Note: The higher the number of VUs executing, the higher the load on the machine running the Docker Compose sandbox, as this will transfer a significant amount of data. You may find tests being throttled if you ramp this number up without enough resource/bandwidth.
k6 will generate metrics about the tests that it carries out, and will send these to the running Mimir instance. These metrics can then be used to determine the latencies of endpoints, number of errors occurring, etc. The official Grafana dashboard for k6 is included, and once the sandbox is running, may be found here.
Beyla is an eBPF-based tool for generating metrics and trace data without the need for application instrumentation. For more details about Beyla, read the documentation.
The Beyla services are described in the beyla-requester
, beyla-server
and beyla-recorder
sections of the docker-compose.yml
manifest.
The configuration for Beyla can be found in the beyla/config.yaml
file, and describes the main application endpoints for the Mythical Server service.
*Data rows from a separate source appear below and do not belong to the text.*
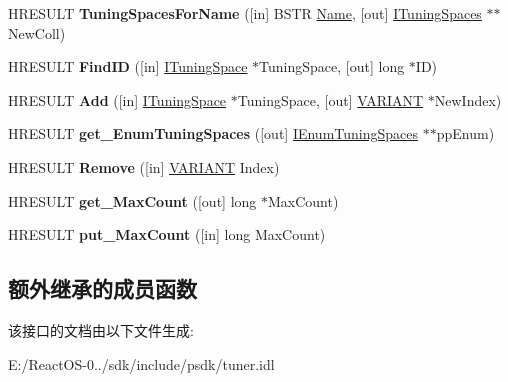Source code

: \begin{DoxyCompactItemize}
\item 
\mbox{\label{interface_i_tuning_space_container_a77a2679fffb70040df537f721db0932e}} 
H\+R\+E\+S\+U\+LT {\bfseries Tuning\+Spaces\+For\+Name} (\mbox{[}in\mbox{]} B\+S\+TR \hyperlink{struct_name_rec__}{Name}, \mbox{[}out\mbox{]} \hyperlink{interface_i_tuning_spaces}{I\+Tuning\+Spaces} $\ast$$\ast$New\+Coll)
\item 
\mbox{\label{interface_i_tuning_space_container_ad4f321b359a3938913d9a13328061633}} 
H\+R\+E\+S\+U\+LT {\bfseries Find\+ID} (\mbox{[}in\mbox{]} \hyperlink{interface_i_tuning_space}{I\+Tuning\+Space} $\ast$Tuning\+Space, \mbox{[}out\mbox{]} long $\ast$ID)
\item 
\mbox{\label{interface_i_tuning_space_container_a3370aeccca573a6f0626aaaafc26eb5e}} 
H\+R\+E\+S\+U\+LT {\bfseries Add} (\mbox{[}in\mbox{]} \hyperlink{interface_i_tuning_space}{I\+Tuning\+Space} $\ast$Tuning\+Space, \mbox{[}out\mbox{]} \hyperlink{structtag_v_a_r_i_a_n_t}{V\+A\+R\+I\+A\+NT} $\ast$New\+Index)
\item 
\mbox{\label{interface_i_tuning_space_container_a2d6b9daa191f14bc2ba221d43cd939b6}} 
H\+R\+E\+S\+U\+LT {\bfseries get\+\_\+\+Enum\+Tuning\+Spaces} (\mbox{[}out\mbox{]} \hyperlink{interface_i_enum_tuning_spaces}{I\+Enum\+Tuning\+Spaces} $\ast$$\ast$pp\+Enum)
\item 
\mbox{\label{interface_i_tuning_space_container_a4ca9974a7fb50ff8ac149ef33eb73a42}} 
H\+R\+E\+S\+U\+LT {\bfseries Remove} (\mbox{[}in\mbox{]} \hyperlink{structtag_v_a_r_i_a_n_t}{V\+A\+R\+I\+A\+NT} Index)
\item 
\mbox{\label{interface_i_tuning_space_container_a1df738e58ed708f9a37d87e482fdef7f}} 
H\+R\+E\+S\+U\+LT {\bfseries get\+\_\+\+Max\+Count} (\mbox{[}out\mbox{]} long $\ast$Max\+Count)
\item 
\mbox{\label{interface_i_tuning_space_container_a4cf27d8c3239305870c1eba3998e9d63}} 
H\+R\+E\+S\+U\+LT {\bfseries put\+\_\+\+Max\+Count} (\mbox{[}in\mbox{]} long Max\+Count)
\end{DoxyCompactItemize}
\subsection*{额外继承的成员函数}


该接口的文档由以下文件生成\+:\begin{DoxyCompactItemize}
\item 
E\+:/\+React\+O\+S-\/0../sdk/include/psdk/tuner.\+idl\end{DoxyCompactItemize}
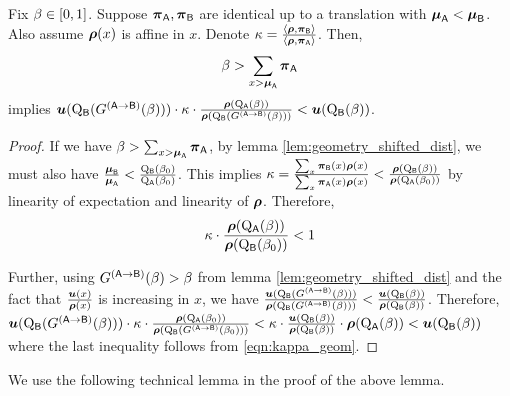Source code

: 	
	\begin{lem}\label{cor:compare_dp_eo}
		
		Fix $\accrate \in[0,1]$. Suppose $\dist\supa, \dist\supb$ are identical up to a translation with $\mean\supa < \mean\supb$. Also assume $\pb(x)$ is affine in $x$. Denote $\kappa =\frac{\langle \pb, \distb\rangle}{ \langle \pb, \dista\rangle}$.
		Then, \[\accrate > \sum_{x > \mean \supa } \dist\supa \]
		implies $\util(\RCDFtwo(\transfer(\accrate)))\cdot\kappa \cdot  \frac{\pb(\RCDF\supa(\accrate))}{\pb(\RCDF\supb(\transfer(\accrate)))}  < \util(\RCDFtwo(\accrate))$.
		\begin{proof}
			
			If we have $\accrate > \sum_{x > \mean \supa } \dist\supa$, by lemma \ref{lem:geometry_shifted_dist}, we must also have $\frac{\mean\supb}{\mean\supa} < \frac{\RCDFtwo(\accrate_0)}{\RCDFone(\accrate_0)}$. This implies $\kappa=\frac{\sum_x\dist\supb(x)\pb(x)}{\sum_x\dist\supa(x)\pb(x)} <\frac{\pb(\RCDFtwo(\accrate))}{\pb(\RCDFone(\accrate_0))}  $ by linearity of expectation and linearity of $\pb$. Therefore, 
			\begin{equation}
			\kappa \cdot \frac{\pb(\RCDFone(\accrate))}{\pb(\RCDFtwo(\accrate_0))} <1 \label{eqn:kappa_geom}
			\end{equation} 
			
			Further, using $\transfer(\accrate) > \accrate$ from lemma \ref{lem:geometry_shifted_dist} and the fact that $\frac{\util(x)}{\pb(x)}$ is increasing in $x$, we have $\frac{\util(\RCDFtwo(\transfer(\accrate)))}{ \pb(\RCDFtwo(\transfer(\accrate)))}<\frac{\util(\RCDFtwo(\accrate))}{ \pb(\RCDFtwo(\accrate))}  $. Therefore, $ \util(\RCDFtwo(\transfer(\accrate)))\cdot \kappa \cdot  \frac{\pb(\RCDF\supa(\accrate_0))}{\pb(\RCDF\supb(\transfer(\accrate_0)))} < \kappa \cdot \frac{\util(\RCDFtwo(\accrate))}{ \pb(\RCDFtwo(\accrate))}  \cdot \pb(\RCDF\supa(\accrate)) <\util(\RCDFtwo(\accrate))$ where the last inequality follows from \eqref{eqn:kappa_geom}.
			
		\end{proof}
	\end{lem}
	
	We use the following technical lemma in the proof of the above lemma.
Beyla operates by using hooks into the kernel networking layer to examine calls made to it from the specified process. It then generates a set of default metrics and trace types based on the network calls made.
It also uses a subset of the OpenTelemetry environment variables/configuration options to determine where to send those metrics and traces (as well as its own envars and config options to expose extra functionality). See the configuration options for Beyla here.
For this Docker Compose setup, a Beyla service is required for each of the other containers that should be inspected, as the pid namespace needs to be shared between the application service and the relevant Beyla service. This also allows the unique service naming for each individual application service via Beyla.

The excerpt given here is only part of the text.